JONATHAN ZITTRAIN: There may be all sorts of applications, including ones that go against the business model of the curator, that people would want to run. So there are people who have submitted email management programs to run on something like the iPhone, and Apple, within its rights, has said, no, we're not going to allow it on the platform because we think it competes with our own mail program on the phone. And so it may well be that as an iPhone user, you want to use something like that, and uh, jailbreaking the phone would be the way to do it. Of course, another big reason to jailbreak the phone would be to try to use a different phone services vendor, to move from AT&T, say, to Verizon or something.
BROOKE GLADSTONE: Apple keeps a pretty tight hand on its applications.
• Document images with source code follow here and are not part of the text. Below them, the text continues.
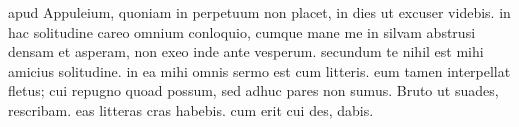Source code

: 


 apud Appuleium, quoniam in perpetuum non placet, in dies ut excuser videbis. in hac solitudine careo omnium conloquio, cumque mane me in silvam abstrusi densam et asperam, non exeo inde ante vesperum. secundum te nihil est mihi amicius solitudine. in ea mihi omnis sermo est cum litteris. eum tamen interpellat fletus; cui repugno quoad possum, sed adhuc pares non sumus. Bruto ut suades, rescribam. eas litteras cras habebis. cum erit cui des, dabis.

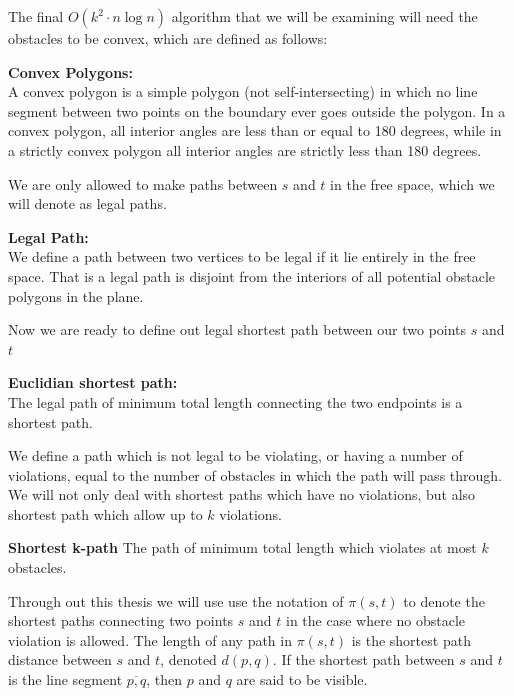 The final $O(k^2 \cdot n \log n)$ algorithm that we will be examining will  
need the obstacles to be convex, which are defined as follows: 

\begin{mydef}
	\textbf{Convex Polygons:} \\ 
	A convex polygon is a simple polygon (not self-intersecting) in which no
	line segment between two points on the boundary ever goes outside the
	polygon. In a convex polygon, all interior angles are less than or equal to
	180 degrees, while in a strictly convex polygon all interior angles are
	strictly less than 180 degrees.
	\cite{Bisector-collinearity-convexPoly} 
\end{mydef}

We are only allowed to make paths between $s$ and $t$ in the free space, which we 
will denote as legal paths.

\begin{mydef}
	\textbf{Legal Path:}\\ 
	We define a path between two vertices to be
	legal if it lie entirely in the free space. That is a legal path is disjoint
	from the interiors of all potential obstacle polygons in the plane.
\end{mydef}

Now we are ready to define out legal shortest path between our two points $s$ and 
$t$

\begin{mydef}
	\textbf{Euclidian shortest path:}\\ 
	The legal path of minimum total length connecting the two endpoints is a 
    shortest path.  
\end{mydef}

We define a path which is not legal to be violating, or having a number of
violations, equal to the number of obstacles in which the path will pass
through. We will not only deal with shortest paths which have no violations,
but also shortest path which allow up to $k$ violations.

\begin{mydef}
	\textbf{Shortest k-path}
	The path of minimum total length which violates at most $k$ obstacles.
\end{mydef}

Through out this thesis we will use use the notation of $\pi(s,t)$ to denote the 
shortest paths connecting two points $s$ and $t$ in the case where no obstacle 
violation is allowed. The length of any path in	$\pi(s,t)$ is the shortest path 
distance between $s$ and $t$, denoted $d(p,q)$. If the shortest path between $s$ 
and $t$ is the line segment $\overline{p,q}$, then $p$ and $q$ are said to be 
visible. 

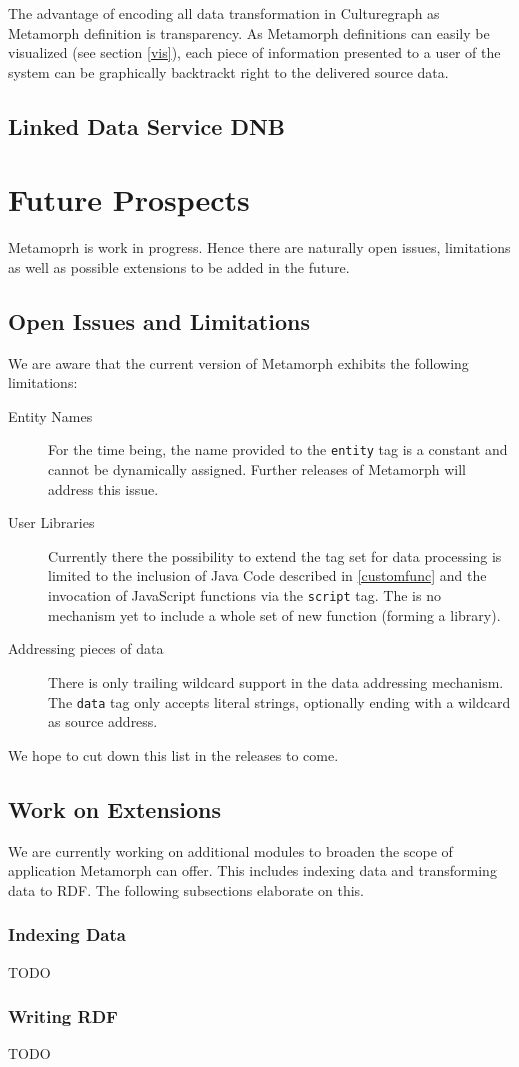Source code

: \documentclass[12pt,a4paper]{article}
\begin{document}
The advantage of encoding all data transformation in Culturegraph as Metamorph definition is transparency. As Metamorph definitions can easily be visualized (see section \ref{vis}), each piece of information presented to a user of the system can be graphically backtrackt right to the delivered source data.


\subsection{Linked Data Service DNB}



\section{Future Prospects}
Metamoprh is work in progress. Hence there are naturally open issues, limitations as well as possible extensions to be added in the future. 

\subsection{Open Issues and Limitations}

We are aware that the current version of Metamorph exhibits the following limitations:

\begin{description}
\item[Entity Names]  For the time being, the name provided to the {\tt entity} tag is a constant and cannot be dynamically assigned. Further releases of Metamorph will address this issue.
\item[User Libraries] Currently there the possibility to extend the tag set for data processing is limited to the inclusion of Java Code described in \ref{customfunc} and the invocation of JavaScript functions via the {\tt script} tag. The is no mechanism yet to include a whole set of new function (forming a library).
\item[Addressing pieces of data] There is only trailing wildcard support in the data addressing mechanism. The {\tt data} tag only accepts literal strings, optionally ending with a wildcard as source address.
\end{description}
We hope to cut down this list in the releases to come.

\subsection{Work on Extensions}
We are currently working on additional modules to broaden the scope of application Metamorph can offer.
This includes indexing data and transforming data to RDF. The following subsections elaborate on this.

\subsubsection{Indexing Data}
TODO

\subsubsection{Writing RDF}
TODO
\end{document}
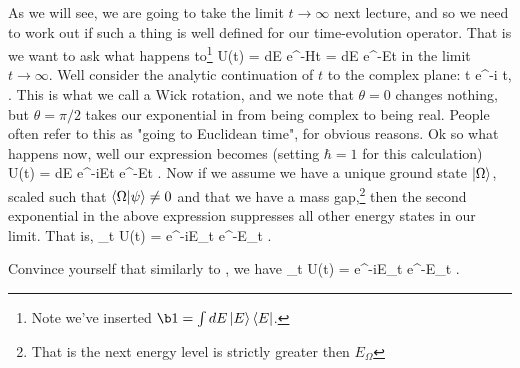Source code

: As we will see, we are going to take the limit $t\to\infty$ next lecture, and so we need to work out if such a thing is well defined for our time-evolution operator. That is we want to ask what happens to\footnote{Note we've inserted $\b1=\int dE \ket{E}\bra{E}$.}
\be 
\label{eqn:UWickRotation}
    U(t)\ket{\psi} = \int dE e^{-Ht}  = \int dE e^{-Et} 
\ee 
in the limit $t\to\infty$. Well consider the analytic continuation of $t$ to the complex plane:
\be 
\label{eqn:WickRotation}
    t \to e^{-i\theta} t, \qquad \theta\in [0,\pi/2].
\ee  
This is what we call a Wick rotation, and we note that $\theta=0$ changes nothing, but $\theta=\pi/2$ takes our exponential in  from being complex to being real. People often refer to this as "going to Euclidean time", for obvious reasons. Ok so what happens now, well our expression becomes (setting $\hbar=1$ for this calculation)
\bse 
    U(t)\ket{\psi} = \int dE e^{-i\cos\theta Et} e^{-\sin\theta Et} .
\ese 
Now if we assume we have a unique ground state $\ket{\Omega}$, scaled such that $\braket{\Omega}{\psi} \neq 0$ and that we have a mass gap,\footnote{That is the next energy level is strictly greater then $E_{\Omega}$} then the second exponential in the above expression suppresses all other energy states in our limit. That is, 
\be 
\label{eqn:UWickRotationLimit}
    \lim_{t\to\infty} U(t)\ket{\psi} = e^{-i\cos\theta E_{\Omega}t} e^{-\sin\theta E_{\Omega}t} \ket{\Omega}\braket{\Omega}{\psi}.
\ee 

\bbox 
    Convince yourself that similarly to , we have 
    \bse 
        \lim_{t\to\infty} \bra{\psi}U(t) = e^{-i\cos\theta E_{\Omega}t} e^{-\sin\theta E_{\Omega}t} \bra{\Omega}\braket{\psi}{\Omega}.
    \ese 
\ebox 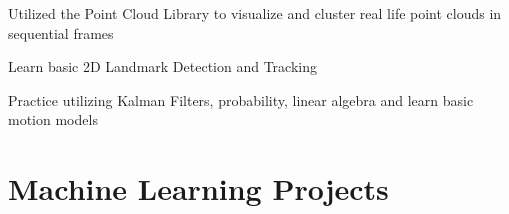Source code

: \documentclass[letterpaper]{resume}
\begin{document}
\begin{compactitem}
\item Utilized the Point Cloud Library to visualize and cluster real life point clouds in sequential frames
\end{compactitem}

\begin{compactitem}
\item Learn basic 2D Landmark Detection and Tracking
\item Practice utilizing Kalman Filters, probability, linear algebra and learn basic motion models
\end{compactitem}

\section{Machine Learning Projects}

% 
\end{document}
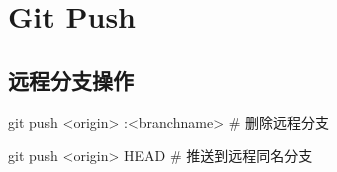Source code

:\chapter{Git Push}
\section{远程分支操作}
\begin{shellcmd}
git push <origin> :<branchname> # 删除远程分支

git push <origin> HEAD # 推送到远程同名分支
\end{shellcmd}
You can submit an idea to Apple. They can either accept it or they can refuse it. They want to create a squeaky-clean what they call “ecosystem” for their users. This would compromise that.
JONATHAN ZITTRAIN: Correct. And at the moment, one of the competing phones, the Android phone, in large part sponsored and pushed by Google, is a phone that has an official app store, just kind of like the Apple Store, but you can go off-roading if you want. And one big canary in the coal mine will be, for people who use Android phones, how often do they find themselves using applications that may not have merited approval, and how often are those applications ones that turn out to be bad for them, the way that sometimes in our personal computer environment we end up running applications that we regret later.
BROOKE GLADSTONE: As a practical matter, what does this decision really mean for people who have a smart phone like the iPhone? Can they hack their phone? Do they have the tools? Can grandma go to a website and double-click something that will jailbreak her phone?
JONATHAN ZITTRAIN: It’s still not clear. The exception just provided to allow people to hack their phones doesn't itself directly apply to trafficking in the tools that let you do the hacking you were just told you can do. So it’s a little bit like being told, okay, you’re allowed to chisel out a statue from this block of marble but we're not going to allow you a chisel. Even if you get the chisel, there’s still the issue, especially with phones, which are constantly talking back to the mother ship to enable their usage, that you’re voiding the warranty. You could see the vendor of the phone saying, well, no update for you. Your phone isn't going to work anymore. So-called “bricking” could take place, where the phone is essentially turned into a brick. This exception just allows game on. [LAUGHS] It allows the cat-and-mouse game to continue without the vendor of the phone trying to bring the courts to bear to stop you, but it doesn't mean they can't bring technology to bear.
BROOKE GLADSTONE: So unless you have some programming expertise, this isn't going to help you very much. But what about symbolically?
JONATHAN ZITTRAIN: I think symbolically that’s where this decision makes a difference. Here is an official of the United States government declaring that the activity by which you can use the phone however you like is legally protected. And that’s important. Even the terminology we use a lot – jailbreaking, hacking – these terms tend to have connotations that suggest a subversive, if not downright illegal, activity. I mean, in what other context are we happy when jailbreaking takes place? So, I see this decision symbolically as helping to refine a conversation about how much the long arm of the vendor can keep operating after a purchase has been made. And even if, say, an Apple or a Kindle or a Facebook would be entirely within its rights to try to go after you for changing the applications that you can run on their product, it may mean that they'll be more reluctant to do it because it’s seen not as a terrible activity but actually as a salutary one.
BROOKE GLADSTONE: And salutary because?
JONATHAN ZITTRAIN: Because one of the lessons we've learned is how much we can be surprised by what those two people in a garage can do. The World Wide Web itself, instant messaging, Skype, peer-to-peer networking, each one of these things originated kind of in a corner and then could find a mainstream audience because there was no central curator to whom a business case had to be made.
BROOKE GLADSTONE: Jonathan, thank you very much.
JONATHAN ZITTRAIN: Thank you.
BROOKE GLADSTONE: Jonathan Zittrain is Professor of Law at Harvard Law School and co-director of Harvard’s Berkman Center for Internet and Society.